**WHAT THE TASK ASKS**: Once the pictures are set aside, print the records that follow exactly as written.

Segment Start: RECORDED INFORMATION

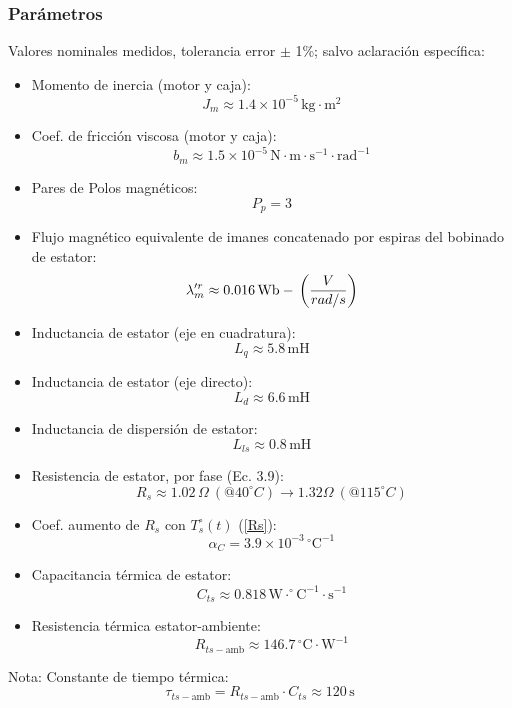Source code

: \documentclass[a4paper, 10pt, journal]{ieeeconf}
\begin{document}
\subsubsection{\textbf{Parámetros}} Valores nominales medidos, tolerancia error $\pm$ 1\%; salvo aclaración específica:
\begin{itemize}
    \item Momento de inercia (motor y caja):
    \[J_m \approx 1.4 \times 10^{-5} \, \text{kg} \cdot \text{m}^2\]
    \item Coef. de fricción viscosa (motor y caja):
    \[b_m \approx 1.5 \times 10^{-5} \, \text{N} \cdot \text{m} \cdot \text{s}^{-1} \cdot \text{rad}^{-1}\]
    \item Pares de Polos magnéticos: 
    \[P_p = 3\]
    \item Flujo magnético equivalente de imanes concatenado por espiras del bobinado de estator:
    \[\lambda_m'^{r} \approx 0.016 \, \text{Wb} \\-\\ \left(\frac{V}{rad/s}\right)\]
    \item Inductancia de estator (eje en cuadratura):
    \[L_q \approx 5.8 \, \text{mH}\]
    \item Inductancia de estator (eje directo):
    \[L_d \approx 6.6 \, \text{mH}\]
    \item Inductancia de dispersión de estator:
    \[L_{ls} \approx 0.8 \, \text{mH}\]
    \item Resistencia de estator, por fase (Ec. 3.9):
    \[R_s \approx 1.02 \, \Omega \ (@40 ^\circ C) \rightarrow 1.32 \Omega \ (@115 ^\circ C)\]
    \item Coef. aumento de $R_s$ con $T_s^\circ(t)$ (\ref{Rs}): \[\alpha_C = 3.9 \times 10^{-3} \, ^{\circ}\text{C}^{-1}\]
    \item Capacitancia térmica de estator:
    \[C_{ts} \approx 0.818 \, \text{W} \cdot ^{\circ}\text{C}^{-1} \cdot \text{s}^{-1}\]
    \item Resistencia térmica estator-ambiente:
    \[R_{ts-\text{amb}} \approx 146.7 \, ^{\circ}\text{C} \cdot \text{W}^{-1}\]
\end{itemize}
Nota: Constante de tiempo térmica:
\[\tau_{ts-\text{amb}} = R_{ts-\text{amb}} \cdot C_{ts} \approx 120 \, \text{s}\]
\end{document}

Segment End: RECORDED INFORMATION

**YOUR SOLUTION**:
Source code

: \documentclass[a4paper, 10pt, journal]{ieeeconf}
\begin{document}
\subsubsection{\textbf{Parámetros}} Valores nominales medidos, tolerancia error $\pm$ 1\%; salvo aclaración específica:
\begin{itemize}
    \item Momento de inercia (motor y caja):
    \[J_m \approx 1.4 \times 10^{-5} \, \text{kg} \cdot \text{m}^2\]
    \item Coef. de fricción viscosa (motor y caja):
    \[b_m \approx 1.5 \times 10^{-5} \, \text{N} \cdot \text{m} \cdot \text{s}^{-1} \cdot \text{rad}^{-1}\]
    \item Pares de Polos magnéticos: 
    \[P_p = 3\]
    \item Flujo magnético equivalente de imanes concatenado por espiras del bobinado de estator:
    \[\lambda_m'^{r} \approx 0.016 \, \text{Wb} \\-\\ \left(\frac{V}{rad/s}\right)\]
    \item Inductancia de estator (eje en cuadratura):
    \[L_q \approx 5.8 \, \text{mH}\]
    \item Inductancia de estator (eje directo):
    \[L_d \approx 6.6 \, \text{mH}\]
    \item Inductancia de dispersión de estator:
    \[L_{ls} \approx 0.8 \, \text{mH}\]
    \item Resistencia de estator, por fase (Ec. 3.9):
    \[R_s \approx 1.02 \, \Omega \ (@40 ^\circ C) \rightarrow 1.32 \Omega \ (@115 ^\circ C)\]
    \item Coef. aumento de $R_s$ con $T_s^\circ(t)$ (\ref{Rs}): \[\alpha_C = 3.9 \times 10^{-3} \, ^{\circ}\text{C}^{-1}\]
    \item Capacitancia térmica de estator:
    \[C_{ts} \approx 0.818 \, \text{W} \cdot ^{\circ}\text{C}^{-1} \cdot \text{s}^{-1}\]
    \item Resistencia térmica estator-ambiente:
    \[R_{ts-\text{amb}} \approx 146.7 \, ^{\circ}\text{C} \cdot \text{W}^{-1}\]
\end{itemize}
Nota: Constante de tiempo térmica:
\[\tau_{ts-\text{amb}} = R_{ts-\text{amb}} \cdot C_{ts} \approx 120 \, \text{s}\]
\end{document}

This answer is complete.